The rumors continue to swirl that James Harrison and the Steelers may not be able to reach a deal. I’m just as guilty in perpetuating the buzz as anyone else, hence this article. However, I keep wondering if Harrison is entering the phase where he expects to get paid based on past performance but cannot hope to live up to the previous hype.
Ed Bouchette, of the Pittsburgh Post-Gazette, reports that Harrison and the Steelers have a long way to go to reach a consensus. What would it mean to me as a Steelers fan to see James Harrison put on another uniform? Well, I’m old-school and I like it when players play their whole career with one team. However, that’s not reality in today’s very competitive and commercialized National Football League.

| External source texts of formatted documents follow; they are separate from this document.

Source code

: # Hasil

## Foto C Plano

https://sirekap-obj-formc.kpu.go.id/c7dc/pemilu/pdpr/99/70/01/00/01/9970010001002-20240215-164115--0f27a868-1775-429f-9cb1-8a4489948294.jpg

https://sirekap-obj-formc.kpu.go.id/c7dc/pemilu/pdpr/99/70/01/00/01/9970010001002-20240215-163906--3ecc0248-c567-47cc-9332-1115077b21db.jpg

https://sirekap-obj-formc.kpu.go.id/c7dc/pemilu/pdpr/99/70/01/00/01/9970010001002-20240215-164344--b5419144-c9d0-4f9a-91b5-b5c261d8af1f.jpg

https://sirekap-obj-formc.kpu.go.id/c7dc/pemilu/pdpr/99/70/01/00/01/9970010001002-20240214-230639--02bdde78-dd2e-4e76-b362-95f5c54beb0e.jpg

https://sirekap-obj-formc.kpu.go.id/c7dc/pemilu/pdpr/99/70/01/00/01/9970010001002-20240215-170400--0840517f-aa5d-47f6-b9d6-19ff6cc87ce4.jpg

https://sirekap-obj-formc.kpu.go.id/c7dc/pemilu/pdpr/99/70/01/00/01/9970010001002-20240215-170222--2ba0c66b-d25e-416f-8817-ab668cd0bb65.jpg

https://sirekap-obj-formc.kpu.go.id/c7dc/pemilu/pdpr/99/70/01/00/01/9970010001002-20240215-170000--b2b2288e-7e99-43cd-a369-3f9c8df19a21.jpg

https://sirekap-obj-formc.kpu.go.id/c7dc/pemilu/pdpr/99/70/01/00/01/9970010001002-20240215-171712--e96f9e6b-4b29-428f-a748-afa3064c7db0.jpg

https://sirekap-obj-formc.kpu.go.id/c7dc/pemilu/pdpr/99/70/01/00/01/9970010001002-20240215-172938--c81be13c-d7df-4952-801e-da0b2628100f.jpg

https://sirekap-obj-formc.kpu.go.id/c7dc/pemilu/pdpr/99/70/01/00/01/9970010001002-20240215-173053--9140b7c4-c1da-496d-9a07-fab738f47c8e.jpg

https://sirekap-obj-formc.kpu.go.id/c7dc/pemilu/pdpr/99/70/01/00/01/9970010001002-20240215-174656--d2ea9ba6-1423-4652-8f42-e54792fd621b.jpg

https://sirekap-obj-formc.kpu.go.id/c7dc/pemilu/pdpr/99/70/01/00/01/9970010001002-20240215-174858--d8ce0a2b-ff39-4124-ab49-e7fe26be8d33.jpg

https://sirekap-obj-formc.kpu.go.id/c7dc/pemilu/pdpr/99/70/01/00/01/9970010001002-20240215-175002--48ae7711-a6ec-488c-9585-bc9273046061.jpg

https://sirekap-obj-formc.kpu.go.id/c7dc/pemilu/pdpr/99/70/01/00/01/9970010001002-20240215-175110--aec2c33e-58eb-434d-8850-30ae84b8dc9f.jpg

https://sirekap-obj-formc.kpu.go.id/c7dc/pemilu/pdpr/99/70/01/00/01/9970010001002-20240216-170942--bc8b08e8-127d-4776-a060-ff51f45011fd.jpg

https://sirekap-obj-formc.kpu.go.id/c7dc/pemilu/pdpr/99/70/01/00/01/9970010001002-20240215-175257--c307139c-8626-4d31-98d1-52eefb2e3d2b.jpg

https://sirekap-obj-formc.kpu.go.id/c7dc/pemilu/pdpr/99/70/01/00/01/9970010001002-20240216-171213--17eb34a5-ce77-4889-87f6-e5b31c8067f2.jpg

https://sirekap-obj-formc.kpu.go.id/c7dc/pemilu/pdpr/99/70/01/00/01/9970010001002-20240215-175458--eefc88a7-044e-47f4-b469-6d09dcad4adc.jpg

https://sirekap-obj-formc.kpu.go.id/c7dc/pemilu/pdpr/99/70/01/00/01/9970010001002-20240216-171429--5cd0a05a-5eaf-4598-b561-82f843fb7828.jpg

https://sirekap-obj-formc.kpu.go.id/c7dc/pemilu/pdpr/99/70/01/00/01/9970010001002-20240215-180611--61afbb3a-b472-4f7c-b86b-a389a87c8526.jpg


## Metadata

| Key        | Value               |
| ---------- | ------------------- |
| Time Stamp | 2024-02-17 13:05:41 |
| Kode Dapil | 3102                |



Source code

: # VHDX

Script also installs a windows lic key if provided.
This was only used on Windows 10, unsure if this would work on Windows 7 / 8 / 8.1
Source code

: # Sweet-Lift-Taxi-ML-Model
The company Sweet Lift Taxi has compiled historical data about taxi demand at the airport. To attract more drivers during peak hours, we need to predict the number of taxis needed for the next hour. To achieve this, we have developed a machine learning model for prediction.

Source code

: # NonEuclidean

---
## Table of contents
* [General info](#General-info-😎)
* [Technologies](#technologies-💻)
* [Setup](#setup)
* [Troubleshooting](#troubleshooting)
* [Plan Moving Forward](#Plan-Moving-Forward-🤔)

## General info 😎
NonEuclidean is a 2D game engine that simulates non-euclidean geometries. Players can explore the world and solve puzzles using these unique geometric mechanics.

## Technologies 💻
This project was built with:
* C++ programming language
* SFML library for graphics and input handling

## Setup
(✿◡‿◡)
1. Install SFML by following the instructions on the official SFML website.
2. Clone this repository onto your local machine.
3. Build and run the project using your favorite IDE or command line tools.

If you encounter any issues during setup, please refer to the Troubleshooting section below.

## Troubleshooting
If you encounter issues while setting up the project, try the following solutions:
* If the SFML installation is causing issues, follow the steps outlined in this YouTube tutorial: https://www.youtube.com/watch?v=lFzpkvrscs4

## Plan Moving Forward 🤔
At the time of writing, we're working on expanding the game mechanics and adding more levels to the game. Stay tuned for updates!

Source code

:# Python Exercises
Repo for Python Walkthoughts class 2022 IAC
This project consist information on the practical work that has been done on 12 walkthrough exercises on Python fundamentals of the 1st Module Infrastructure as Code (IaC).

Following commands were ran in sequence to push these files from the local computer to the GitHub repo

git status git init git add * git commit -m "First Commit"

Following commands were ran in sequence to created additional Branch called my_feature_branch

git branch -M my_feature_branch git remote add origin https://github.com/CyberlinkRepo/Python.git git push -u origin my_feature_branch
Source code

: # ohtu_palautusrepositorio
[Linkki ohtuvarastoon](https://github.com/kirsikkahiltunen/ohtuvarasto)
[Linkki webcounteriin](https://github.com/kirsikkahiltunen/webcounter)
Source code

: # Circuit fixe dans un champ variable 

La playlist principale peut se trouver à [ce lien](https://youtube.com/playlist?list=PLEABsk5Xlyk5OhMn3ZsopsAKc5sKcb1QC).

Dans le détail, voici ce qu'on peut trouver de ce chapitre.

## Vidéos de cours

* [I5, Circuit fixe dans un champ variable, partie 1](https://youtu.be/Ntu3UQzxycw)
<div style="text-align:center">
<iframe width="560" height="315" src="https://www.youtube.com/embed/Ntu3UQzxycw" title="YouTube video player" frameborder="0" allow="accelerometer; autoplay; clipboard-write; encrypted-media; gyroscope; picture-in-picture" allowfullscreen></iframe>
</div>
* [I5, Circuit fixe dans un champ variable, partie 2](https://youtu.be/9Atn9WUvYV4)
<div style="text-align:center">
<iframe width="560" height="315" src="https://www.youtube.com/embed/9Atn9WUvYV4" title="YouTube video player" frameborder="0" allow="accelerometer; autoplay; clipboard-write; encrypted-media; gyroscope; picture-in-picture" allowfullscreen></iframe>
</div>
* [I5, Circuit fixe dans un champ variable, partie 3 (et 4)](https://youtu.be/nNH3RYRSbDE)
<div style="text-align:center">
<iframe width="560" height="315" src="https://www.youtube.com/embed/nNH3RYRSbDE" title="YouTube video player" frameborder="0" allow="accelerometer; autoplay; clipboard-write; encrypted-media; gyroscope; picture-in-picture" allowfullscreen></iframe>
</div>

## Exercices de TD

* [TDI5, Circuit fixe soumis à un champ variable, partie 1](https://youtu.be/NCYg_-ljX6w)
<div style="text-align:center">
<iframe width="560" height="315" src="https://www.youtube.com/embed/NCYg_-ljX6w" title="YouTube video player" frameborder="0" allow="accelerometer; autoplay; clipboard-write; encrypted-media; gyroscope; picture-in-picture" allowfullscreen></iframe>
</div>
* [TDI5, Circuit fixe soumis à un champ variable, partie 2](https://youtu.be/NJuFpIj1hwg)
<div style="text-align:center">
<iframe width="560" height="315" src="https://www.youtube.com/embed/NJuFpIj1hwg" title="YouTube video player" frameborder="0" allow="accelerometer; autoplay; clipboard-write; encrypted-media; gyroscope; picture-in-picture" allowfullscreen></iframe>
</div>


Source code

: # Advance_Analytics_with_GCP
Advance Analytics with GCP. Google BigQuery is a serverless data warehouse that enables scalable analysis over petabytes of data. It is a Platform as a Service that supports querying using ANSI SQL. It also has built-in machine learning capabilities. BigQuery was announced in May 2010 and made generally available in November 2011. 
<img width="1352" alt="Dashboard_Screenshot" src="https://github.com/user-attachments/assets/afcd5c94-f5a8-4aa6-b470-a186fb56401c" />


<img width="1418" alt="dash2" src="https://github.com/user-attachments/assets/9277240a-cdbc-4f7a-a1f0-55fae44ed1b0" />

One has to ask, if Harrison leaves for another team, did the Steelers get his best years? Theoretically, yes. Harrison is aging and he’s in a league where veteran experience is not as highly prized as youth and splash. Harrison is 34 years old and will started his 10th year in the league with the 2013 season. Yes, his numbers are very good but this is a “What-have-you-done-for-me-lately” league. Chances are not good that Harrison’s numbers for 2013 will be any where near his 2008 numbers of 101 Total tackles, 67 solo tackles, and 16 Sacks. Harrison has not played a full season for the last two years. Willpower can go a long way, but this is a violent game. I would think that any team who would court Harrison, and I’m sure there are plenty, would use his injury history as a bargaining chip against him.
I just can’t help but think that Harrison and his agent are working off an unrealistic expectation for a 34-year old defensive player. There are no good statistics to predict how long someone can play in the NFL. I’ve seen figures tossed around that range from 3 years to nearly 10 years. Whatever the case, it is hard to think of Harrison as in his prime. At the 10 year point, he has certainly earned the terms “veteran” and “experienced.” He’s no longer the guy who can put a franchise on his back and carry it. Is he a damn good defensive lineman? Unequivocally, yes. However, he’s also one of the most fined players in the league and, whether he wants to admit it or not, he has had to change his style of play. Add it all up: Age+injury history+new NFL rules. That equals a different player than the 2008 NFL Defensive Player of the Year. He’s still in the same stadium, but James Harrison has had to adapt on the field and he’s going to have to adapt his salary expectations regardless of which team he gets a contract with.